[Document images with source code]
*****

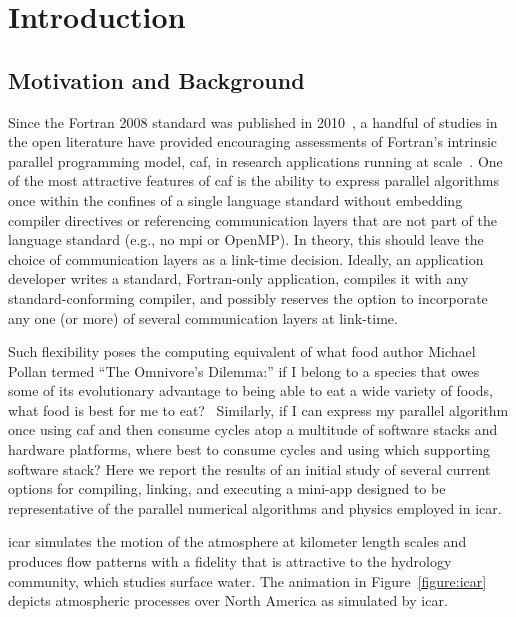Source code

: \section{Introduction}
\subsection{Motivation and Background}
Since the Fortran 2008 standard was published in 2010~\cite{iso2010information}, a handful of studies in the open literature
have provided encouraging assessments of Fortran's intrinsic parallel programming model, \gls{caf}, in research
applications running at scale~\cite{preissl2011multithreaded,garain2015comparing,mozdzynski2015partitioned}.   One of the
most attractive features of \gls{caf} is the ability to express parallel algorithms once within the confines of a single
language standard without embedding compiler directives or referencing communication layers that are not part of the
language standard (e.g., no \gls{mpi} or OpenMP).  In theory, this should leave the choice of communication layers
as a link-time decision.  Ideally, an application developer writes a standard, Fortran-only application, compiles it with any
standard-conforming compiler, and possibly reserves the option to incorporate any one (or more) of several communication layers
at link-time.

Such flexibility poses the computing equivalent of what food author Michael Pollan termed ``The Omnivore's Dilemma:'' if I
belong to a species that owes some of its evolutionary advantage to being able to eat a wide variety of foods, what food is
best for me to eat?~\cite{pollan2006omnivore}  Similarly, if I can express my parallel algorithm once using \gls{caf} and then consume cycles atop a
multitude of software stacks and hardware platforms, where best to consume cycles and using which supporting software stack?
Here we report the results of an initial study of several current options for compiling, linking, and executing a \gls{mini-app}
designed to be representative of the parallel numerical algorithms and physics employed in \gls{icar}.

\gls{icar} simulates the motion of the atmosphere at kilometer length scales and produces flow patterns with a fidelity that is
attractive to the hydrology community, which studies surface water.  The animation in Figure~\ref{figure:icar} depicts atmospheric
processes over North America as simulated by \gls{icar}.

*****

_TASK DESCRIPTION_
The required result is an exact repetition of the lines from the one containing "most attractive features" through the last line of the data.

_SOLUTION TO THE EXERCISE_
most attractive features of \gls{caf} is the ability to express parallel algorithms once within the confines of a single
language standard without embedding compiler directives or referencing communication layers that are not part of the
language standard (e.g., no \gls{mpi} or OpenMP).  In theory, this should leave the choice of communication layers
as a link-time decision.  Ideally, an application developer writes a standard, Fortran-only application, compiles it with any
standard-conforming compiler, and possibly reserves the option to incorporate any one (or more) of several communication layers
at link-time.

Such flexibility poses the computing equivalent of what food author Michael Pollan termed ``The Omnivore's Dilemma:'' if I
belong to a species that owes some of its evolutionary advantage to being able to eat a wide variety of foods, what food is
best for me to eat?~\cite{pollan2006omnivore}  Similarly, if I can express my parallel algorithm once using \gls{caf} and then consume cycles atop a
multitude of software stacks and hardware platforms, where best to consume cycles and using which supporting software stack?
Here we report the results of an initial study of several current options for compiling, linking, and executing a \gls{mini-app}
designed to be representative of the parallel numerical algorithms and physics employed in \gls{icar}.

\gls{icar} simulates the motion of the atmosphere at kilometer length scales and produces flow patterns with a fidelity that is
attractive to the hydrology community, which studies surface water.  The animation in Figure~\ref{figure:icar} depicts atmospheric
processes over North America as simulated by \gls{icar}.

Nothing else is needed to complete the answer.